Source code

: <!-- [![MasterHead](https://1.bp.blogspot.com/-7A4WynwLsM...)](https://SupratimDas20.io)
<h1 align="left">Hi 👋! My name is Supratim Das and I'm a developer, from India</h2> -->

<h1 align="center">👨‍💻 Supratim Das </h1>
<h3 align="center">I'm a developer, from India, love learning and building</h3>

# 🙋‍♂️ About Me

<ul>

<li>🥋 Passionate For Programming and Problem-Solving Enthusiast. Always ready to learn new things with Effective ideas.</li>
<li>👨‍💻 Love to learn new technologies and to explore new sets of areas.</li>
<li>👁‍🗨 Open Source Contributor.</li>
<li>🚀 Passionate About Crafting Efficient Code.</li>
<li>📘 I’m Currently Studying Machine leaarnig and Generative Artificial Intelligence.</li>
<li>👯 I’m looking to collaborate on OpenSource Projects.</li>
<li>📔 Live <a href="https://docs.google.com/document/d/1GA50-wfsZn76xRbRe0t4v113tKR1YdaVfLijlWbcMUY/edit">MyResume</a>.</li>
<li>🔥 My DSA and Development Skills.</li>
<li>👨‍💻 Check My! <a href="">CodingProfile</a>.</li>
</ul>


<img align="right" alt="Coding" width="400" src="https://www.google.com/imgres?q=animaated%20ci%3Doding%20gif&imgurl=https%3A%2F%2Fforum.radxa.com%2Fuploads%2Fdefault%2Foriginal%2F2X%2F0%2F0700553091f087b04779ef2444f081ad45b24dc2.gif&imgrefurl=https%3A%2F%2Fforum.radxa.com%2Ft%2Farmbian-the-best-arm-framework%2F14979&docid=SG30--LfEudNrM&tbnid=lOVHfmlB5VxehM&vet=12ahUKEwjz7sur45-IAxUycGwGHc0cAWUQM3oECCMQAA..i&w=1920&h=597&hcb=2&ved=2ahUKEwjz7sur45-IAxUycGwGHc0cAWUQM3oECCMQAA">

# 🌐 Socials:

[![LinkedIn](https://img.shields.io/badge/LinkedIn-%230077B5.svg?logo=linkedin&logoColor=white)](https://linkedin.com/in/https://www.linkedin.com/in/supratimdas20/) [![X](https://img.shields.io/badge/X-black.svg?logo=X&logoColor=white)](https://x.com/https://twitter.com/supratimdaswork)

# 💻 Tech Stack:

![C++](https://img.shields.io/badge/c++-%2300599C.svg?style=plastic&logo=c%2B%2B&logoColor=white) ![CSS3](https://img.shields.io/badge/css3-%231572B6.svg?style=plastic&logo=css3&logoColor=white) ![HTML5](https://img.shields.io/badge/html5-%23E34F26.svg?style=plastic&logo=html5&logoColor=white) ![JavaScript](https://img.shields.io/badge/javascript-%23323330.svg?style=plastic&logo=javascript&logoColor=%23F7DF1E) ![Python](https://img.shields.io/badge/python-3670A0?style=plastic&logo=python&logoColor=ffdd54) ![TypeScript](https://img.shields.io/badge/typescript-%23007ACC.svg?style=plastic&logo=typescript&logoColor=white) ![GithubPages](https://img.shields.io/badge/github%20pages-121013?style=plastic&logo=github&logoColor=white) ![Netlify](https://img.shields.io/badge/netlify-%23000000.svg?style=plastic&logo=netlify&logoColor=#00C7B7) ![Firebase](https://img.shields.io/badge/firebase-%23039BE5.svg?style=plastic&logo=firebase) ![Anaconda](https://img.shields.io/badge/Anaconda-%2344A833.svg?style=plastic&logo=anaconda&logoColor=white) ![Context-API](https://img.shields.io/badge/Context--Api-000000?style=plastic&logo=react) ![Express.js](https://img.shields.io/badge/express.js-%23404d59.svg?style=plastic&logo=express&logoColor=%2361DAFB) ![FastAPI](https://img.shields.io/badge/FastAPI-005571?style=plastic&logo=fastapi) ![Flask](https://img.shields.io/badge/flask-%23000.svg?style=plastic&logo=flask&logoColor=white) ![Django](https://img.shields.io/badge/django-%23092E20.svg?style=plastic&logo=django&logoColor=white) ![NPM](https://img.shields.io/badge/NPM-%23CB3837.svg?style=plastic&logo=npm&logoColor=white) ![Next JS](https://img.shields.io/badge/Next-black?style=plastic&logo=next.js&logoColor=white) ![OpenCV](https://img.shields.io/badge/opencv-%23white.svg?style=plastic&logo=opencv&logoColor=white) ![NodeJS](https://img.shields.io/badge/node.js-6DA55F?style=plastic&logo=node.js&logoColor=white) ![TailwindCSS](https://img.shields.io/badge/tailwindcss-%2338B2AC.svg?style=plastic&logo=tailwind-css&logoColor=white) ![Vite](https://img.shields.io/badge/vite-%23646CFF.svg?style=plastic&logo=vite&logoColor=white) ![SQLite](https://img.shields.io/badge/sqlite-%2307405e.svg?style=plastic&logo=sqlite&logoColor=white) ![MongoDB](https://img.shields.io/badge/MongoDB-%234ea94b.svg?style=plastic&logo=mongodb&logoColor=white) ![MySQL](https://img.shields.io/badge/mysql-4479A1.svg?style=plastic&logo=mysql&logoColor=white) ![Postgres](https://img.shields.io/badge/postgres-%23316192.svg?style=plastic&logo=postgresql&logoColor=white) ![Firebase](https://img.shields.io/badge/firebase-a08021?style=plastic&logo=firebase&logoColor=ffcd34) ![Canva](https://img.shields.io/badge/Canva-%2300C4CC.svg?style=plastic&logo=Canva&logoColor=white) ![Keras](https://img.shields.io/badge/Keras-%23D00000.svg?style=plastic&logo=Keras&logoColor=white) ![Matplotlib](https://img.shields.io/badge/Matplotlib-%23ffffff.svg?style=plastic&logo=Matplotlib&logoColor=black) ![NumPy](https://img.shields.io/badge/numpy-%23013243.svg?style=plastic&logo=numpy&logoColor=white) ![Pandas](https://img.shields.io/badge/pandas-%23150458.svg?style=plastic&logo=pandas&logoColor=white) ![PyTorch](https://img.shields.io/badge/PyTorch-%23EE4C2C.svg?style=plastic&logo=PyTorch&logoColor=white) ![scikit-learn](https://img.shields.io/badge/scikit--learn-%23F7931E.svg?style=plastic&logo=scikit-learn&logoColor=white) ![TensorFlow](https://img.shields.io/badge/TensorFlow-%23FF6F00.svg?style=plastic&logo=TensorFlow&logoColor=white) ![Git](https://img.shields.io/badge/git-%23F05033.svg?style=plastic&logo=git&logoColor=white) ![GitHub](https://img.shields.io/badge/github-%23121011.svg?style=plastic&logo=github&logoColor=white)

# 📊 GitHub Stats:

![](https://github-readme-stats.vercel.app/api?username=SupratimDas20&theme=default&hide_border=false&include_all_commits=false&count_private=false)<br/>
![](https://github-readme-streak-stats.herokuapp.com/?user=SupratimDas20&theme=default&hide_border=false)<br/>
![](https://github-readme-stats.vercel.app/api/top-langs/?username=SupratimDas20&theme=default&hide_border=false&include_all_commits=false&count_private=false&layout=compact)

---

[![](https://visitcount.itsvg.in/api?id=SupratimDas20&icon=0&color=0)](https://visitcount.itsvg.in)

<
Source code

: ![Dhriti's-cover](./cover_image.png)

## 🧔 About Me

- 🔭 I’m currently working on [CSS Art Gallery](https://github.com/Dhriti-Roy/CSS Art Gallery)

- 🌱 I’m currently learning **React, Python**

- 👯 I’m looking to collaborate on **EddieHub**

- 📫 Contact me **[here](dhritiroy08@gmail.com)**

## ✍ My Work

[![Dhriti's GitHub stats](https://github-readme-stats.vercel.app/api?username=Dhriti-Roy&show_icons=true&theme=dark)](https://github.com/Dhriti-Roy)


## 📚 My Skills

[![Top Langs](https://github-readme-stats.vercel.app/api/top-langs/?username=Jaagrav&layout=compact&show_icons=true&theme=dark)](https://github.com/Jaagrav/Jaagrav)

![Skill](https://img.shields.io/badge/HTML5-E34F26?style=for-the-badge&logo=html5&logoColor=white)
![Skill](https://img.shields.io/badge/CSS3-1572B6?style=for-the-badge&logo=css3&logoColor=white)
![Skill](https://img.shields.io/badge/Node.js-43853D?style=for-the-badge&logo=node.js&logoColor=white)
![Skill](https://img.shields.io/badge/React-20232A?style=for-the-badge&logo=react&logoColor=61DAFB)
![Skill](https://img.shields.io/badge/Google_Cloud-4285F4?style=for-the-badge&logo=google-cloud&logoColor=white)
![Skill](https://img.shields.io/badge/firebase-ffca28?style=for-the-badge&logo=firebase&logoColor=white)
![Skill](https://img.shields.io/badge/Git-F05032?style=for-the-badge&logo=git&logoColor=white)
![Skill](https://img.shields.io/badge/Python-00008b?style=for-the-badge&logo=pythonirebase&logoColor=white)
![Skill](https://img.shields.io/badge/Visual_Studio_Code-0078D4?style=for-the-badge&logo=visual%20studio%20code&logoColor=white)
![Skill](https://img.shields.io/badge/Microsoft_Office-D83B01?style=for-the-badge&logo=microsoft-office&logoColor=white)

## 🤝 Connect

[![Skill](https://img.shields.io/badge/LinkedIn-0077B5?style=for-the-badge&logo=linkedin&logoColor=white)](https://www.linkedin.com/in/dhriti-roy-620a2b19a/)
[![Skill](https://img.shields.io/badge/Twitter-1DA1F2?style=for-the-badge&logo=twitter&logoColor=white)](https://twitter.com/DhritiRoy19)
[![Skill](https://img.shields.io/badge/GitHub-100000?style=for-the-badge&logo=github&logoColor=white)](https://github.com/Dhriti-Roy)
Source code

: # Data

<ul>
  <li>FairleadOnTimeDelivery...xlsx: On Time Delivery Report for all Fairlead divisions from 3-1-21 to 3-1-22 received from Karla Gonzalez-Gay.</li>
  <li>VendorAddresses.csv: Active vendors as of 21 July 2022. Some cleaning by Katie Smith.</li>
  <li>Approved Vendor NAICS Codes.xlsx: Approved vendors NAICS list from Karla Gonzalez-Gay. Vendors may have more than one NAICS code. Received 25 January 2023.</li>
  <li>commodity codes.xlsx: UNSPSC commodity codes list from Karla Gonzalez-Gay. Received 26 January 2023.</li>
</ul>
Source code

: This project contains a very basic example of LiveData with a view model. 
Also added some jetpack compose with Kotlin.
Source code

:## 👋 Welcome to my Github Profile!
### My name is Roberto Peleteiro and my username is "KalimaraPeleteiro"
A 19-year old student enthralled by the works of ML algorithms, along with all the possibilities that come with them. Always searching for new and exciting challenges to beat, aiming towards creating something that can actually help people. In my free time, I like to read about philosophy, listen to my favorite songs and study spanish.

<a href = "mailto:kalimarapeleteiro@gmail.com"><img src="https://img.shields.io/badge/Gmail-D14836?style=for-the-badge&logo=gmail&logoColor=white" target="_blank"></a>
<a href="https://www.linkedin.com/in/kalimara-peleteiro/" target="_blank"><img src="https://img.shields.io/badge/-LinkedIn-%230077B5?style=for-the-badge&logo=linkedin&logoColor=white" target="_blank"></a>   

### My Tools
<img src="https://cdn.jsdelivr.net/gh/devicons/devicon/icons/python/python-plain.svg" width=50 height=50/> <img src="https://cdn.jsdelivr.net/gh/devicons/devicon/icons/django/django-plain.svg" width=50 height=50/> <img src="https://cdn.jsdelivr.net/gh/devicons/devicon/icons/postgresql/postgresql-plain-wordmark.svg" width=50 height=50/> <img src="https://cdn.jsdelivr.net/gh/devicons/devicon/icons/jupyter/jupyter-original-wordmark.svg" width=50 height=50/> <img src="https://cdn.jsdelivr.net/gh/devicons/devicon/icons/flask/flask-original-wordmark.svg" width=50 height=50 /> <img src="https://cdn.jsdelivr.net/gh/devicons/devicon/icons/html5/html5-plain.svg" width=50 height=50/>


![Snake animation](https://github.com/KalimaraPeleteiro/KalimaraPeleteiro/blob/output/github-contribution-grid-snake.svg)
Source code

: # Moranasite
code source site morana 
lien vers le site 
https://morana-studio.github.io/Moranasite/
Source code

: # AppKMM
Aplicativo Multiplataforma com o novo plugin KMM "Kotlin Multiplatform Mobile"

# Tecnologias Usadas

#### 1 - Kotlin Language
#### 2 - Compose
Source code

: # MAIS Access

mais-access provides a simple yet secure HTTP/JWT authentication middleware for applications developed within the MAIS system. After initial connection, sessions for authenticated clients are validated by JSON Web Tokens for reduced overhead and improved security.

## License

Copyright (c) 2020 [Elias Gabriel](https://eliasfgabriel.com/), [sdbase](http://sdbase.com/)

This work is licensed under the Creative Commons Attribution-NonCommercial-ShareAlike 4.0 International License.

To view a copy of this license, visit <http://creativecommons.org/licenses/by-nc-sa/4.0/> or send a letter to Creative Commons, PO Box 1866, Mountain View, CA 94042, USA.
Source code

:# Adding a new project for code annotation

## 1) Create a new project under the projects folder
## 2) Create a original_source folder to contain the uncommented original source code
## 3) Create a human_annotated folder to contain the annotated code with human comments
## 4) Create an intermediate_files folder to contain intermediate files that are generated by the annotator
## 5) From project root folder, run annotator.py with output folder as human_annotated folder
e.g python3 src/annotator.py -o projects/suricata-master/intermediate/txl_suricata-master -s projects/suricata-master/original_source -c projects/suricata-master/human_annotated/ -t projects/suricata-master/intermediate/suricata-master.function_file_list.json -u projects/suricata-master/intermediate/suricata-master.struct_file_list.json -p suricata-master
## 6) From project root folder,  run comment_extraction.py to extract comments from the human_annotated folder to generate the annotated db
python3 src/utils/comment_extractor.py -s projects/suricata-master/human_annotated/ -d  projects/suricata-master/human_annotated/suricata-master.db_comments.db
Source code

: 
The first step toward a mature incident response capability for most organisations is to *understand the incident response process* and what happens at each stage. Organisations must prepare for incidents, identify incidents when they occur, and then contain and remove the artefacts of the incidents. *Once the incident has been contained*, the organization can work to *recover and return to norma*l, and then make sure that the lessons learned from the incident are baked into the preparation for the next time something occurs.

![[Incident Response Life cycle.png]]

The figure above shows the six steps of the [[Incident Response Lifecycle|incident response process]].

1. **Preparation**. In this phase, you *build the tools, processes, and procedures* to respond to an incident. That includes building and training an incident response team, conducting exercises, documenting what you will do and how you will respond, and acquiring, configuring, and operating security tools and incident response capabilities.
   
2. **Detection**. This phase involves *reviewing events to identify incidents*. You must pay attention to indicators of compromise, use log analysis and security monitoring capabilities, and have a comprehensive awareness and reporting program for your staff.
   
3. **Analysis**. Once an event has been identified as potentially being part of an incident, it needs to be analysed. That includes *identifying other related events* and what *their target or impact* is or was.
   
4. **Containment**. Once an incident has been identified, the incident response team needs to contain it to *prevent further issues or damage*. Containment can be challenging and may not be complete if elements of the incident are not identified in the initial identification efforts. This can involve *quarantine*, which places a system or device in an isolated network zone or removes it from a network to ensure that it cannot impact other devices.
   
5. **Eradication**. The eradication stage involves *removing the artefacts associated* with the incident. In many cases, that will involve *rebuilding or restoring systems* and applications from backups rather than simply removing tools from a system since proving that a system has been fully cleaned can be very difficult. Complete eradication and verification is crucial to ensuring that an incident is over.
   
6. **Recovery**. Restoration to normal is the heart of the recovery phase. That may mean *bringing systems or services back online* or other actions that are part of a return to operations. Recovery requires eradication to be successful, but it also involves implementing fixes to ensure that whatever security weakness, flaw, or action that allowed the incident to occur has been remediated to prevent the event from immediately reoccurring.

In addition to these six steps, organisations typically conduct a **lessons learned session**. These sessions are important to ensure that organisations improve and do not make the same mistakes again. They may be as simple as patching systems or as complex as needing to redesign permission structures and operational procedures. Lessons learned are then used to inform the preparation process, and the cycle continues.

### To do
All lines above from the one containing "2. **Detection**. This" to the one containing "4. **Containment**. Once" must be repeated exactly, both lines included, and no others.

### Solution below
2. **Detection**. This phase involves *reviewing events to identify incidents*. You must pay attention to indicators of compromise, use log analysis and security monitoring capabilities, and have a comprehensive awareness and reporting program for your staff.
   
3. **Analysis**. Once an event has been identified as potentially being part of an incident, it needs to be analysed. That includes *identifying other related events* and what *their target or impact* is or was.
   
4. **Containment**. Once an incident has been identified, the incident response team needs to contain it to *prevent further issues or damage*. Containment can be challenging and may not be complete if elements of the incident are not identified in the initial identification efforts. This can involve *quarantine*, which places a system or device in an isolated network zone or removes it from a network to ensure that it cannot impact other devices.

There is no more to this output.